Information given:
*** Begin section ***

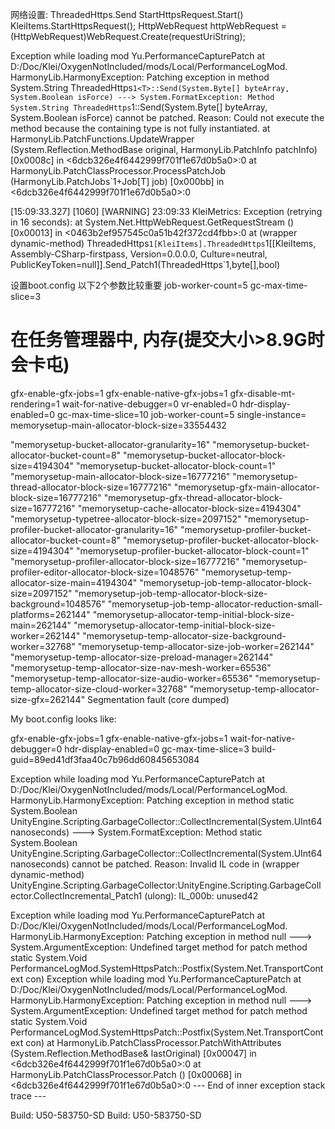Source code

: ﻿
网络设置:
ThreadedHttps.Send  StartHttpsRequest.Start()
KleiItems.StartHttpsRequest();
HttpWebRequest httpWebRequest = (HttpWebRequest)WebRequest.Create(requestUriString);

Exception while loading mod Yu.PerformanceCapturePatch at D:/Doc/Klei/OxygenNotIncluded/mods/Local/PerformanceLogMod. 
HarmonyLib.HarmonyException: Patching exception in method System.String ThreadedHttps`1<T>::Send(System.Byte[] byteArray, System.Boolean isForce) ---> System.FormatException: Method System.String ThreadedHttps`1<T>::Send(System.Byte[] byteArray, System.Boolean isForce) cannot be patched. Reason: Could not execute the method because the containing type is not fully instantiated.
  at HarmonyLib.PatchFunctions.UpdateWrapper (System.Reflection.MethodBase original, HarmonyLib.PatchInfo patchInfo) [0x0008c] in <6dcb326e4f6442999f701f1e67d0b5a0>:0 
  at HarmonyLib.PatchClassProcessor.ProcessPatchJob (HarmonyLib.PatchJobs`1+Job[T] job) [0x000bb] in <6dcb326e4f6442999f701f1e67d0b5a0>:0 
 
[15:09:33.327] [1060] [WARNING] 23:09:33 KleiMetrics: Exception (retrying in 16 seconds): 
  at System.Net.HttpWebRequest.GetRequestStream () [0x00013] in <0463b2ef957545c0a51b42f372cd4fbb>:0 
  at (wrapper dynamic-method) ThreadedHttps`1[KleiItems].ThreadedHttps`1[[KleiItems, Assembly-CSharp-firstpass, Version=0.0.0.0, Culture=neutral, PublicKeyToken=null]].Send_Patch1(ThreadedHttps`1<KleiItems>,byte[],bool)
 
设置boot.config
以下2个参数比较重要
job-worker-count=5
gc-max-time-slice=3

# 在任务管理器中,  内存(提交大小>8.9G时 会卡屯)

gfx-enable-gfx-jobs=1
gfx-enable-native-gfx-jobs=1
gfx-disable-mt-rendering=1
wait-for-native-debugger=0
vr-enabled=0
hdr-display-enabled=0
gc-max-time-slice=10
job-worker-count=5
single-instance=
memorysetup-main-allocator-block-size=33554432


"memorysetup-bucket-allocator-granularity=16"
"memorysetup-bucket-allocator-bucket-count=8"
"memorysetup-bucket-allocator-block-size=4194304"
"memorysetup-bucket-allocator-block-count=1"
"memorysetup-main-allocator-block-size=16777216"
"memorysetup-thread-allocator-block-size=16777216"
"memorysetup-gfx-main-allocator-block-size=16777216"
"memorysetup-gfx-thread-allocator-block-size=16777216"
"memorysetup-cache-allocator-block-size=4194304"
"memorysetup-typetree-allocator-block-size=2097152"
"memorysetup-profiler-bucket-allocator-granularity=16"
"memorysetup-profiler-bucket-allocator-bucket-count=8"
"memorysetup-profiler-bucket-allocator-block-size=4194304"
"memorysetup-profiler-bucket-allocator-block-count=1"
"memorysetup-profiler-allocator-block-size=16777216"
"memorysetup-profiler-editor-allocator-block-size=1048576"
"memorysetup-temp-allocator-size-main=4194304"
"memorysetup-job-temp-allocator-block-size=2097152"
"memorysetup-job-temp-allocator-block-size-background=1048576"
"memorysetup-job-temp-allocator-reduction-small-platforms=262144"
"memorysetup-allocator-temp-initial-block-size-main=262144"
"memorysetup-allocator-temp-initial-block-size-worker=262144"
"memorysetup-temp-allocator-size-background-worker=32768"
"memorysetup-temp-allocator-size-job-worker=262144"
"memorysetup-temp-allocator-size-preload-manager=262144"
"memorysetup-temp-allocator-size-nav-mesh-worker=65536"
"memorysetup-temp-allocator-size-audio-worker=65536"
"memorysetup-temp-allocator-size-cloud-worker=32768"
"memorysetup-temp-allocator-size-gfx=262144"
Segmentation fault (core dumped)


My boot.config looks like:

gfx-enable-gfx-jobs=1
gfx-enable-native-gfx-jobs=1
wait-for-native-debugger=0
hdr-display-enabled=0
gc-max-time-slice=3
build-guid=89ed41df3faa40c7b96dd60845653084

Exception while loading mod Yu.PerformanceCapturePatch at D:/Doc/Klei/OxygenNotIncluded/mods/Local/PerformanceLogMod. 
HarmonyLib.HarmonyException: Patching exception in method static System.Boolean 
UnityEngine.Scripting.GarbageCollector::CollectIncremental(System.UInt64 nanoseconds) ---> System.FormatException:
Method static System.Boolean UnityEngine.Scripting.GarbageCollector::CollectIncremental(System.UInt64 nanoseconds) cannot be patched. Reason: 
Invalid IL code in (wrapper dynamic-method) UnityEngine.Scripting.GarbageCollector:UnityEngine.Scripting.GarbageCollector.CollectIncremental_Patch1 (ulong): IL_000b: unused42  

 Exception while loading mod Yu.PerformanceCapturePatch at D:/Doc/Klei/OxygenNotIncluded/mods/Local/PerformanceLogMod. 
HarmonyLib.HarmonyException: Patching exception in method null ---> System.ArgumentException: Undefined target method for patch method static System.Void PerformanceLogMod.SystemHttpsPatch::Postfix(System.Net.TransportContext con)
  Exception while loading mod Yu.PerformanceCapturePatch at D:/Doc/Klei/OxygenNotIncluded/mods/Local/PerformanceLogMod. 
HarmonyLib.HarmonyException: Patching exception in method null ---> System.ArgumentException: Undefined target method for patch method static System.Void PerformanceLogMod.SystemHttpsPatch::Postfix(System.Net.TransportContext con)
  at HarmonyLib.PatchClassProcessor.PatchWithAttributes (System.Reflection.MethodBase& lastOriginal) [0x00047] in <6dcb326e4f6442999f701f1e67d0b5a0>:0 
  at HarmonyLib.PatchClassProcessor.Patch () [0x00068] in <6dcb326e4f6442999f701f1e67d0b5a0>:0 
   --- End of inner exception stack trace ---
   
Build: U50-583750-SD
Build: U50-583750-SD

*** End section ***

The task: Copy the entries exactly. No pictures.

Solution for this task:
Source code

: ﻿
网络设置:
ThreadedHttps.Send  StartHttpsRequest.Start()
KleiItems.StartHttpsRequest();
HttpWebRequest httpWebRequest = (HttpWebRequest)WebRequest.Create(requestUriString);

Exception while loading mod Yu.PerformanceCapturePatch at D:/Doc/Klei/OxygenNotIncluded/mods/Local/PerformanceLogMod. 
HarmonyLib.HarmonyException: Patching exception in method System.String ThreadedHttps`1<T>::Send(System.Byte[] byteArray, System.Boolean isForce) ---> System.FormatException: Method System.String ThreadedHttps`1<T>::Send(System.Byte[] byteArray, System.Boolean isForce) cannot be patched. Reason: Could not execute the method because the containing type is not fully instantiated.
  at HarmonyLib.PatchFunctions.UpdateWrapper (System.Reflection.MethodBase original, HarmonyLib.PatchInfo patchInfo) [0x0008c] in <6dcb326e4f6442999f701f1e67d0b5a0>:0 
  at HarmonyLib.PatchClassProcessor.ProcessPatchJob (HarmonyLib.PatchJobs`1+Job[T] job) [0x000bb] in <6dcb326e4f6442999f701f1e67d0b5a0>:0 
 
[15:09:33.327] [1060] [WARNING] 23:09:33 KleiMetrics: Exception (retrying in 16 seconds): 
  at System.Net.HttpWebRequest.GetRequestStream () [0x00013] in <0463b2ef957545c0a51b42f372cd4fbb>:0 
  at (wrapper dynamic-method) ThreadedHttps`1[KleiItems].ThreadedHttps`1[[KleiItems, Assembly-CSharp-firstpass, Version=0.0.0.0, Culture=neutral, PublicKeyToken=null]].Send_Patch1(ThreadedHttps`1<KleiItems>,byte[],bool)
 
设置boot.config
以下2个参数比较重要
job-worker-count=5
gc-max-time-slice=3

# 在任务管理器中,  内存(提交大小>8.9G时 会卡屯)

gfx-enable-gfx-jobs=1
gfx-enable-native-gfx-jobs=1
gfx-disable-mt-rendering=1
wait-for-native-debugger=0
vr-enabled=0
hdr-display-enabled=0
gc-max-time-slice=10
job-worker-count=5
single-instance=
memorysetup-main-allocator-block-size=33554432


"memorysetup-bucket-allocator-granularity=16"
"memorysetup-bucket-allocator-bucket-count=8"
"memorysetup-bucket-allocator-block-size=4194304"
"memorysetup-bucket-allocator-block-count=1"
"memorysetup-main-allocator-block-size=16777216"
"memorysetup-thread-allocator-block-size=16777216"
"memorysetup-gfx-main-allocator-block-size=16777216"
"memorysetup-gfx-thread-allocator-block-size=16777216"
"memorysetup-cache-allocator-block-size=4194304"
"memorysetup-typetree-allocator-block-size=2097152"
"memorysetup-profiler-bucket-allocator-granularity=16"
"memorysetup-profiler-bucket-allocator-bucket-count=8"
"memorysetup-profiler-bucket-allocator-block-size=4194304"
"memorysetup-profiler-bucket-allocator-block-count=1"
"memorysetup-profiler-allocator-block-size=16777216"
"memorysetup-profiler-editor-allocator-block-size=1048576"
"memorysetup-temp-allocator-size-main=4194304"
"memorysetup-job-temp-allocator-block-size=2097152"
"memorysetup-job-temp-allocator-block-size-background=1048576"
"memorysetup-job-temp-allocator-reduction-small-platforms=262144"
"memorysetup-allocator-temp-initial-block-size-main=262144"
"memorysetup-allocator-temp-initial-block-size-worker=262144"
"memorysetup-temp-allocator-size-background-worker=32768"
"memorysetup-temp-allocator-size-job-worker=262144"
"memorysetup-temp-allocator-size-preload-manager=262144"
"memorysetup-temp-allocator-size-nav-mesh-worker=65536"
"memorysetup-temp-allocator-size-audio-worker=65536"
"memorysetup-temp-allocator-size-cloud-worker=32768"
"memorysetup-temp-allocator-size-gfx=262144"
Segmentation fault (core dumped)


My boot.config looks like:

gfx-enable-gfx-jobs=1
gfx-enable-native-gfx-jobs=1
wait-for-native-debugger=0
hdr-display-enabled=0
gc-max-time-slice=3
build-guid=89ed41df3faa40c7b96dd60845653084

Exception while loading mod Yu.PerformanceCapturePatch at D:/Doc/Klei/OxygenNotIncluded/mods/Local/PerformanceLogMod. 
HarmonyLib.HarmonyException: Patching exception in method static System.Boolean 
UnityEngine.Scripting.GarbageCollector::CollectIncremental(System.UInt64 nanoseconds) ---> System.FormatException:
Method static System.Boolean UnityEngine.Scripting.GarbageCollector::CollectIncremental(System.UInt64 nanoseconds) cannot be patched. Reason: 
Invalid IL code in (wrapper dynamic-method) UnityEngine.Scripting.GarbageCollector:UnityEngine.Scripting.GarbageCollector.CollectIncremental_Patch1 (ulong): IL_000b: unused42  

 Exception while loading mod Yu.PerformanceCapturePatch at D:/Doc/Klei/OxygenNotIncluded/mods/Local/PerformanceLogMod. 
HarmonyLib.HarmonyException: Patching exception in method null ---> System.ArgumentException: Undefined target method for patch method static System.Void PerformanceLogMod.SystemHttpsPatch::Postfix(System.Net.TransportContext con)
  Exception while loading mod Yu.PerformanceCapturePatch at D:/Doc/Klei/OxygenNotIncluded/mods/Local/PerformanceLogMod. 
HarmonyLib.HarmonyException: Patching exception in method null ---> System.ArgumentException: Undefined target method for patch method static System.Void PerformanceLogMod.SystemHttpsPatch::Postfix(System.Net.TransportContext con)
  at HarmonyLib.PatchClassProcessor.PatchWithAttributes (System.Reflection.MethodBase& lastOriginal) [0x00047] in <6dcb326e4f6442999f701f1e67d0b5a0>:0 
  at HarmonyLib.PatchClassProcessor.Patch () [0x00068] in <6dcb326e4f6442999f701f1e67d0b5a0>:0 
   --- End of inner exception stack trace ---
   
Build: U50-583750-SD
Build: U50-583750-SD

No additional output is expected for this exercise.